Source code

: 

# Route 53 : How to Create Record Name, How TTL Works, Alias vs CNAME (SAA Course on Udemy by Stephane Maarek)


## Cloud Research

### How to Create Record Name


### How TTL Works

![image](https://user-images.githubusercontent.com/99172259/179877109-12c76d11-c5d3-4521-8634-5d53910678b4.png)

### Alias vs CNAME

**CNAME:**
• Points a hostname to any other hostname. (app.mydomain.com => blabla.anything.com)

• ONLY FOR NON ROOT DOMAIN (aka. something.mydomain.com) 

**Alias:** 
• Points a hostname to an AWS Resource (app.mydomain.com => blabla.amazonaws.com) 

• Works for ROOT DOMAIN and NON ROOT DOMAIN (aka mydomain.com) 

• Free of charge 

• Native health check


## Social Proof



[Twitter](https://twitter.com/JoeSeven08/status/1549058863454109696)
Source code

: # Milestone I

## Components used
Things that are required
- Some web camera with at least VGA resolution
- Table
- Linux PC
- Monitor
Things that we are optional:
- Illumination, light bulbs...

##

::::::

• What the task asks
Which of the lines above hold the string "hostname"? Copy each one.

• Reply to the task
• Points a hostname to any other hostname. (app.mydomain.com => blabla.anything.com)
• Points a hostname to an AWS Resource (app.mydomain.com => blabla.amazonaws.com) 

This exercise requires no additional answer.